Question

Write an equation of the circle with a center at (5, -2) and passing through (4,0).

Answer 1

`(x-5)^2+(y+2)^2\text{ = 5}`

Step-by-step explanation

We want to find the equation of the circle that has center (5, -2) and passes through (4, 0).

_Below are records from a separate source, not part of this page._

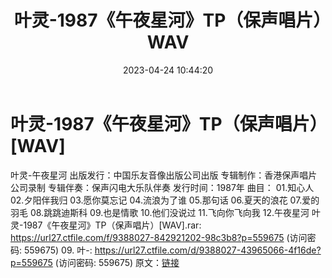 ﻿---
title: 叶灵-1987《午夜星河》TP（保声唱片）WAV
date: 2023-04-24 10:44:20
categories: WAV车载音乐、镜像
tags: 华语中文
---
# 叶灵-1987《午夜星河》TP（保声唱片）[WAV]

叶灵-午夜星河
出版发行：中国乐友音像出版公司出版
专辑制作：香港保声唱片公司录制
专辑伴奏：保声闪电大乐队伴奏
发行时间：1987年
曲目：
01.知心人
02.夕阳伴我归
03.愿你莫忘记
04.流浪为了谁
05.那句话
06.夏天的浪花
07.爱的羽毛
08.跳跳迪斯科
09.也是情歌
10.他们没说过
11.飞向你飞向我
12.午夜星河
叶灵-1987《午夜星河》TP（保声唱片）[WAV].rar: https://url27.ctfile.com/f/9388027-842921202-98c3b8?p=559675
(访问密码: 559675)
09. 叶-: https://url27.ctfile.com/d/9388027-43965066-4f16de?p=559675
(访问密码: 559675)
原文：[链接](https://blog.sina.com.cn/s/blog_1647c7e76010311l0.html) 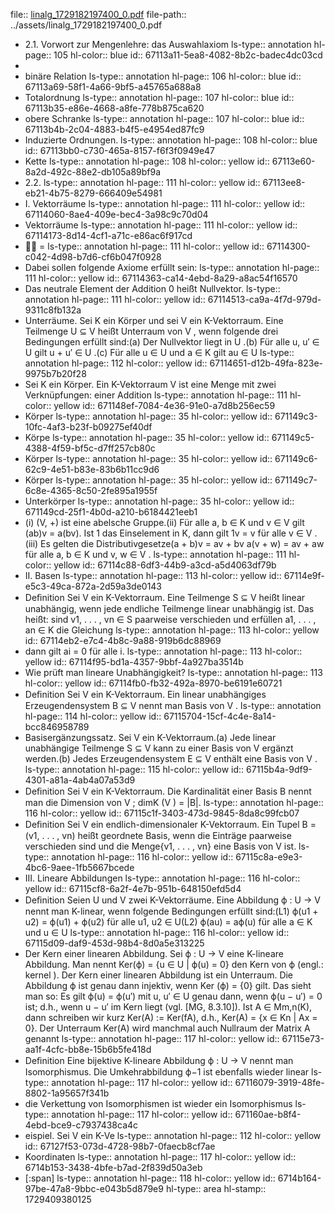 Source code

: file:: [linalg_1729182197400_0.pdf](../assets/linalg_1729182197400_0.pdf)
file-path:: ../assets/linalg_1729182197400_0.pdf

- 2.1. Vorwort zur Mengenlehre: das Auswahlaxiom
  ls-type:: annotation
  hl-page:: 105
  hl-color:: blue
  id:: 67113a11-5ea8-4082-8b2c-badec4dc03cd
-
- binäre Relation
  ls-type:: annotation
  hl-page:: 106
  hl-color:: blue
  id:: 67113a69-58f1-4a66-9bf5-a45765a688a8
- Totalordnung
  ls-type:: annotation
  hl-page:: 107
  hl-color:: blue
  id:: 67113b35-e86e-4668-a8fe-778b875ca620
- obere Schranke
  ls-type:: annotation
  hl-page:: 107
  hl-color:: blue
  id:: 67113b4b-2c04-4883-b4f5-e4954ed87fc9
- Induzierte Ordnungen.
  ls-type:: annotation
  hl-page:: 108
  hl-color:: blue
  id:: 67113bb0-c730-465a-8157-f6f3f0949e47
- Kette
  ls-type:: annotation
  hl-page:: 108
  hl-color:: yellow
  id:: 67113e60-8a2d-492c-88e2-db105a89bf9a
- 2.2.
  ls-type:: annotation
  hl-page:: 111
  hl-color:: yellow
  id:: 67113ee8-eb21-4b75-8279-666409e54981
- I. Vektorräume
  ls-type:: annotation
  hl-page:: 111
  hl-color:: yellow
  id:: 67114060-8ae4-409e-bec4-3a98c9c70d04
- Vektorräume
  ls-type:: annotation
  hl-page:: 111
  hl-color:: yellow
  id:: 67114173-8d14-4cf1-a71c-e86ac6f917cd
-  =
  ls-type:: annotation
  hl-page:: 111
  hl-color:: yellow
  id:: 67114300-c042-4d98-b7d6-cf6b047f0928
- Dabei sollen folgende Axiome erfüllt sein:
  ls-type:: annotation
  hl-page:: 111
  hl-color:: yellow
  id:: 67114363-ca14-4ebd-8a29-a8ac54f16570
- Das neutrale Element der Addition 0 heißt Nullvektor.
  ls-type:: annotation
  hl-page:: 111
  hl-color:: yellow
  id:: 67114513-ca9a-4f7d-979d-9311c8fb132a
- Unterräume. Sei K ein Körper und sei V ein K-Vektorraum. Eine Teilmenge U ⊆ V heißt Unterraum von V , wenn folgende drei Bedingungen erfüllt sind:(a) Der Nullvektor liegt in U .(b) Für alle u, u′ ∈ U gilt u + u′ ∈ U .(c) Für alle u ∈ U und a ∈ K gilt au ∈ U 
  ls-type:: annotation
  hl-page:: 112
  hl-color:: yellow
  id:: 67114651-d12b-49fa-823e-9975b7b20f28
- Sei K ein Körper. Ein K-Vektorraum V ist eine Menge mit zwei Verknüpfungen: einer Addition
  ls-type:: annotation
  hl-page:: 111
  hl-color:: yellow
  id:: 671148ef-7084-4e36-91e0-a7d8b256ec59
- Körper
  ls-type:: annotation
  hl-page:: 35
  hl-color:: yellow
  id:: 671149c3-10fc-4af3-b23f-b09275ef40df
- Körpe
  ls-type:: annotation
  hl-page:: 35
  hl-color:: yellow
  id:: 671149c5-4388-4f59-bf5c-d7ff257cb80c
- Körper
  ls-type:: annotation
  hl-page:: 35
  hl-color:: yellow
  id:: 671149c6-62c9-4e51-b83e-83b6b11cc9d6
- Körper
  ls-type:: annotation
  hl-page:: 35
  hl-color:: yellow
  id:: 671149c7-6c8e-4365-8c50-2fe895a1955f
- Unterkörper
  ls-type:: annotation
  hl-page:: 35
  hl-color:: yellow
  id:: 671149cd-25f1-4b0d-a210-b6184421eeb1
- (i) (V, +) ist eine abelsche Gruppe.(ii) Für alle a, b ∈ K und v ∈ V gilt (ab)v = a(bv). Ist 1 das Einselement in K, dann gilt 1v = v für alle v ∈ V .(iii) Es gelten die Distributivgesetze(a + b)v = av + bv a(v + w) = av + aw für alle a, b ∈ K und v, w ∈ V .
  ls-type:: annotation
  hl-page:: 111
  hl-color:: yellow
  id:: 67114c88-6df3-44b9-a3cd-a5d4063df79b
- II. Basen
  ls-type:: annotation
  hl-page:: 113
  hl-color:: yellow
  id:: 67114e9f-e5c3-49ca-872a-2d59a3de0143
- Deﬁnition Sei V ein K-Vektorraum. Eine Teilmenge S ⊆ V heißt linear unabhängig, wenn jede endliche Teilmenge linear unabhängig ist. Das heißt: sind v1, . . . , vn ∈ S paarweise verschieden und erfüllen a1, . . . , an ∈ K die Gleichung
  ls-type:: annotation
  hl-page:: 113
  hl-color:: yellow
  id:: 67114eb2-e7c4-4b8c-9a88-919b6dc88969
- dann gilt ai = 0 für alle i.
  ls-type:: annotation
  hl-page:: 113
  hl-color:: yellow
  id:: 67114f95-bd1a-4357-9bbf-4a927ba3514b
- Wie prüft man lineare Unabhängigkeit?
  ls-type:: annotation
  hl-page:: 113
  hl-color:: yellow
  id:: 67114fb0-fb32-492a-8970-be6191e60721
- Deﬁnition Sei V ein K-Vektorraum. Ein linear unabhängiges Erzeugendensystem B ⊆ V nennt man Basis von V .
  ls-type:: annotation
  hl-page:: 114
  hl-color:: yellow
  id:: 67115704-15cf-4c4e-8a14-bcc846958789
- Basisergänzungssatz. Sei V ein K-Vektorraum.(a) Jede linear unabhängige Teilmenge S ⊆ V kann zu einer Basis von V ergänzt werden.(b) Jedes Erzeugendensystem E ⊆ V enthält eine Basis von V .
  ls-type:: annotation
  hl-page:: 115
  hl-color:: yellow
  id:: 67115b4a-9df9-4301-a81a-4ab4a07a53d9
- Deﬁnition Sei V ein K-Vektorraum. Die Kardinalität einer Basis B nennt man die Dimension von V ; dimK (V ) = |B|.
  ls-type:: annotation
  hl-page:: 116
  hl-color:: yellow
  id:: 67115c1f-3403-473d-9845-8da8c99fcb07
- Deﬁnition Sei V ein endlich-dimensionaler K-Vektorraum. Ein Tupel B = (v1, . . . , vn) heißt geordnete Basis, wenn die Einträge paarweise verschieden sind und die Menge{v1, . . . , vn} eine Basis von V ist.
  ls-type:: annotation
  hl-page:: 116
  hl-color:: yellow
  id:: 67115c8a-e9e3-4bc6-9aee-1fb5667bcede
- III. Lineare Abbildungen
  ls-type:: annotation
  hl-page:: 116
  hl-color:: yellow
  id:: 67115cf8-6a2f-4e7b-951b-648150efd5d4
- Deﬁnition Seien U und V zwei K-Vektorräume. Eine Abbildung ϕ : U → V nennt man K-linear, wenn folgende Bedingungen erfüllt sind:(L1) ϕ(u1 + u2) = ϕ(u1) + ϕ(u2) für alle u1, u2 ∈ U(L2) ϕ(au) = aϕ(u) für alle a ∈ K und u ∈ U
  ls-type:: annotation
  hl-page:: 116
  hl-color:: yellow
  id:: 67115d09-daf9-453d-98b4-8d0a5e313225
- Der Kern einer linearen Abbildung. Sei ϕ : U → V eine K-lineare Abbildung. Man nennt Ker(ϕ) = {u ∈ U | ϕ(u) = 0} den Kern von ϕ (engl.: kernel ). Der Kern einer linearen Abbildung ist ein Unterraum. Die Abbildung ϕ ist genau dann injektiv, wenn Ker (ϕ) = {0} gilt. Das sieht man so: Es gilt ϕ(u) = ϕ(u′) mit u, u′ ∈ U genau dann, wenn ϕ(u − u′) = 0 ist; d.h., wenn u − u′ im Kern liegt (vgl. [MG, 8.3.10]). Ist A ∈ Mm,n(K), dann schreiben wir kurz Ker(A) := Ker(fA), d.h., Ker(A) = {x ∈ Kn | Ax = 0}. Der Unterraum Ker(A) wird manchmal auch Nullraum der Matrix A genannt
  ls-type:: annotation
  hl-page:: 117
  hl-color:: yellow
  id:: 67115e73-aa1f-4cfc-bb8e-15b6b5fe418d
- Deﬁnition Eine bijektive K-lineare Abbildung ϕ : U → V nennt man Isomorphismus. Die Umkehrabbildung ϕ−1 ist ebenfalls wieder linear
  ls-type:: annotation
  hl-page:: 117
  hl-color:: yellow
  id:: 67116079-3919-48fe-8802-1a95657f341b
- die Verkettung von Isomorphismen ist wieder ein Isomorphismus
  ls-type:: annotation
  hl-page:: 117
  hl-color:: yellow
  id:: 671160ae-b8f4-4ebd-bce9-c7937438ca4c
- eispiel. Sei V ein K-Ve
  ls-type:: annotation
  hl-page:: 112
  hl-color:: yellow
  id:: 67127f53-073d-4728-98b7-0faecb8cf7ae
- Koordinaten
  ls-type:: annotation
  hl-page:: 117
  hl-color:: yellow
  id:: 6714b153-3438-4bfe-b7ad-2f839d50a3eb
- [:span]
  ls-type:: annotation
  hl-page:: 118
  hl-color:: yellow
  id:: 6714b164-97be-47a8-9bbc-e043b5d879e9
  hl-type:: area
  hl-stamp:: 1729409380125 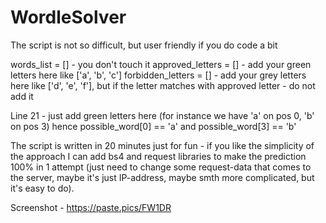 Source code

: # WordleSolver
The script is not so difficult, but user friendly if you do code a bit

words_list = [] - you don't touch it
approved_letters = [] - add your green letters here like ['a', 'b', 'c']
forbidden_letters = [] - add your grey letters here like ['d', 'e', 'f'], but if the letter matches with approved letter - do not add it

Line 21 - just add green letters here (for instance we have 'a' on pos 0, 'b' on pos 3) hence possible_word[0] == 'a' and possible_word[3] == 'b'

The script is written in 20 minutes just for fun - if you like the simplicity of the approach I can add bs4 and request libraries to make the prediction 100% in 1 attempt (just need to change some request-data that comes to the server, maybe it's just IP-address, maybe smth more complicated, but it's easy to do).


Screenshot - https://paste.pics/FW1DR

To do this we use the formula:

`(x-h)^2+(y-k)^2=r^2`

where (h, k) = center of the circle = (5, -2)

r = radius of the circle

To find the radius of the circle, we use the formula for the distance between two points (center and radius):

`r\text{ = }\sqrt[]{(x_2-x_1)^2+(y_2_{}-y_1)^2}`

where (x1, y1) = (5, -2)

(x2, y2) = (4,0)

Therefore:

`\begin{gathered} r\text{ = }\sqrt[]{(4-5)^2+(0-(-2))^2} \\ r\text{ = }\sqrt[]{(-1)^2+2^2} \\ r\text{ = }\sqrt[]{1\text{ + 4}} \\ r\text{ = }\sqrt[]{5} \end{gathered}`

So, we have that:

`\begin{gathered} (x-5)^2+(y-(-2))^2\text{ = (}\sqrt[]{5})^2 \\ \Rightarrow\text{ }(x-5)^2+(y+2)^2\text{ = 5} \end{gathered}`

That is the equation of the circle.